Pandas is an open-source Python library that provides data structures and data analysis tools for handling and manipulating structured data. It's widely used in data science, data analysis, and machine learning workflows due to its ease of use and powerful capabilities. Pandas excels at handling structured data, such as tabular data (similar to data in spreadsheets or SQL tables), and it offers functionalities similar to those found in SQL or Excel.

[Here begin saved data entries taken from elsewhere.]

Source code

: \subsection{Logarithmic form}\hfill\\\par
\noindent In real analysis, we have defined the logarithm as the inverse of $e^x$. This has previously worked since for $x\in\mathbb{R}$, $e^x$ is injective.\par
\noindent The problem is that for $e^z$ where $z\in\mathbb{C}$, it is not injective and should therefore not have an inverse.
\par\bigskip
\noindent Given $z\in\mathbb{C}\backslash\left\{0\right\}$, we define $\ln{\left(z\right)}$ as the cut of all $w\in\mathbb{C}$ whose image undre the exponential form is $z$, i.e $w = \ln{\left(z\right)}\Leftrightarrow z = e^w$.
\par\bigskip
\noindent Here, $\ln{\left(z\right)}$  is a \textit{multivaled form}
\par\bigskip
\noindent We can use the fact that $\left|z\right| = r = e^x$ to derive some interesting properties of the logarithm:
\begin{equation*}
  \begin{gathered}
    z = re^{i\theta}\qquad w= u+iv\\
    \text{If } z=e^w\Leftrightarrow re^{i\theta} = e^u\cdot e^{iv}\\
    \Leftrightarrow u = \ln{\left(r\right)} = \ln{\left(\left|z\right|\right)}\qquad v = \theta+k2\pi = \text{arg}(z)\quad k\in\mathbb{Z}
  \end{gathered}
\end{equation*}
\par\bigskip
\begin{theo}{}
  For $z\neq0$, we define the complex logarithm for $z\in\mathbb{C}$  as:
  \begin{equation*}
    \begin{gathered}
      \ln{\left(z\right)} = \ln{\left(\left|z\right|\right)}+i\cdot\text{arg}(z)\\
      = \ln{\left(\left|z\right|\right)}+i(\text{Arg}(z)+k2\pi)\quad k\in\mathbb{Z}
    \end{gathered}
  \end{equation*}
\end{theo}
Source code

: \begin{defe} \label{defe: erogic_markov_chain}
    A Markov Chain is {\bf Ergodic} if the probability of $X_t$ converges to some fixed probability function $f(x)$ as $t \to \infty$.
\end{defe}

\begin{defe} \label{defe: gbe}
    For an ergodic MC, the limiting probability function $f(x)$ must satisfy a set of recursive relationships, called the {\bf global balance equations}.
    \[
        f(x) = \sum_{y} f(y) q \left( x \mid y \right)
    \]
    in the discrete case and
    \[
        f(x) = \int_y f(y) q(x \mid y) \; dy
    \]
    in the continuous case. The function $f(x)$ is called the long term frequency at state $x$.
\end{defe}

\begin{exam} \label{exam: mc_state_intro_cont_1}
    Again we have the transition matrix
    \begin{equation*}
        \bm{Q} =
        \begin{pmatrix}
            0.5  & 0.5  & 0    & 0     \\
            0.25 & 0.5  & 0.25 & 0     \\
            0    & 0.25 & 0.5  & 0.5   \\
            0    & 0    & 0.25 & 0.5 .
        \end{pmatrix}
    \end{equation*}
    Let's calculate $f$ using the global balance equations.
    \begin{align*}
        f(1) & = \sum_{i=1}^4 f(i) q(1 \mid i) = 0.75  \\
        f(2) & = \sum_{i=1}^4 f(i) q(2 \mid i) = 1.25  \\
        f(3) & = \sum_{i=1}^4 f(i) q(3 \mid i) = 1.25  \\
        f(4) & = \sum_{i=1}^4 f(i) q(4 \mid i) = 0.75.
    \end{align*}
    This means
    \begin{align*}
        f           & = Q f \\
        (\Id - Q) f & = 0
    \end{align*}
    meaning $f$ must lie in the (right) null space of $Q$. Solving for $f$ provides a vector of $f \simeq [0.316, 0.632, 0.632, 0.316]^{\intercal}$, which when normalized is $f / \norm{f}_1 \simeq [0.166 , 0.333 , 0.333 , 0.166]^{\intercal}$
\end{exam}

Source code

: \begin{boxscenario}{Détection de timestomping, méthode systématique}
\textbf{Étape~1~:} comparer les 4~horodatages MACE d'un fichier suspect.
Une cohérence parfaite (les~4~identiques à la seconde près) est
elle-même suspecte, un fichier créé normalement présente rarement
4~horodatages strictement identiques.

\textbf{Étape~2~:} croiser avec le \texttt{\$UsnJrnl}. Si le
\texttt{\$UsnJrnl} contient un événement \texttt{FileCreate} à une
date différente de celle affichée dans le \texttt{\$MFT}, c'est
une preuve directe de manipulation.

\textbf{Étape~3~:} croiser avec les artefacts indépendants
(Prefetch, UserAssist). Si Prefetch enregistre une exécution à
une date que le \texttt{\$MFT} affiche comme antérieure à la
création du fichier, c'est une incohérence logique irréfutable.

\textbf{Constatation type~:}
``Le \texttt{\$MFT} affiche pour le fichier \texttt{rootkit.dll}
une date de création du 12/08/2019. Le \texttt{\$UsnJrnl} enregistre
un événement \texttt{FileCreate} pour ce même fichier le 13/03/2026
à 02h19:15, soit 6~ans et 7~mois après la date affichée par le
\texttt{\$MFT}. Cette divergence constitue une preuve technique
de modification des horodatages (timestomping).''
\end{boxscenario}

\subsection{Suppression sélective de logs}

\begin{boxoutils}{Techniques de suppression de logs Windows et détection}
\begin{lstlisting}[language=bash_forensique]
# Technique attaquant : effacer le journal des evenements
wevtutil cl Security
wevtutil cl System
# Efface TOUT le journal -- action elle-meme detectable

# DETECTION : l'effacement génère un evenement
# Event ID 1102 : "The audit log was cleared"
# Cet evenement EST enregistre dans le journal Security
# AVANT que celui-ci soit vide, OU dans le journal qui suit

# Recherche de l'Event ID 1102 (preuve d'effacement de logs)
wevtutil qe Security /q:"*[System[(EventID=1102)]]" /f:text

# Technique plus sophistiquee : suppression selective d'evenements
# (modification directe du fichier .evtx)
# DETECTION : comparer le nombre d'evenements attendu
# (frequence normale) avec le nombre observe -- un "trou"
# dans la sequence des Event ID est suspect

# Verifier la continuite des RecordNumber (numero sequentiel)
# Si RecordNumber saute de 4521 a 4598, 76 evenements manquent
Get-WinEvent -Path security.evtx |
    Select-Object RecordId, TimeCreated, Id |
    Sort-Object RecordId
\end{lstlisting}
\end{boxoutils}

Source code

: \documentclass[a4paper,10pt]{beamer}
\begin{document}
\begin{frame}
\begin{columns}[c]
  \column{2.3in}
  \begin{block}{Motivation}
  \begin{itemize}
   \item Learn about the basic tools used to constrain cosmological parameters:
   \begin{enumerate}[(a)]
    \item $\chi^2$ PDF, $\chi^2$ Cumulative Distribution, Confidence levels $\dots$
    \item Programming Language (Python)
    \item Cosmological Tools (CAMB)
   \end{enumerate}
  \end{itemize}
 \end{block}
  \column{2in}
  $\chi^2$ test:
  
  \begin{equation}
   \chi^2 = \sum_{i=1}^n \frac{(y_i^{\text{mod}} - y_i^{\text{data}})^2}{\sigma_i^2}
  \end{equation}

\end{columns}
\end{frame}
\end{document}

**Key features of the Pandas library include:**



1. **DataFrame:** The core data structure in Pandas is the DataFrame, which is a two-dimensional tabular data structure with labeled axes (rows and columns). It allows you to store and manipulate data in a structured and flexible manner.



In [None]:
import pandas as pd

# create a data frame

data = {
    'Name': ['Alice', 'Bob', 'Charlie', 'David'],
    'Age': [25, 30, 17, 28],
    'City': ['New York', 'San Francisco', 'Los Anglos', 'Alexandria'],
    'Salary': [100, 150, 200, 300]
}

df = pd.DataFrame(data)
df

Unnamed: 0,Name,Age,City,Salary
0,Alice,25,New York,100
1,Bob,30,San Francisco,150
2,Charlie,17,Los Anglos,200
3,David,28,Alexandria,300


In [None]:
df[['Name','Salary']]

Unnamed: 0,Name,Salary
0,Alice,100
1,Bob,150
2,Charlie,200
3,David,300


In [None]:
df.iloc[1]

Name                Bob
Age                  30
City      San Francisco
Salary              150
Name: 1, dtype: object

In [None]:
# calculate some statistics on each column
df['Age'].mean()

25.0

In [None]:
print("The minimum age is",df['Age'].min())
print("The maximum age is",df['Age'].max())
print("The mean age is",df['Age'].mean())


The minimum age is 17
The maximum age is 30
The mean age is 25.0



2. **Series:** A Series is a one-dimensional labeled array that can hold different types of data (similar to a column in a DataFrame). Series are the building blocks of DataFrames.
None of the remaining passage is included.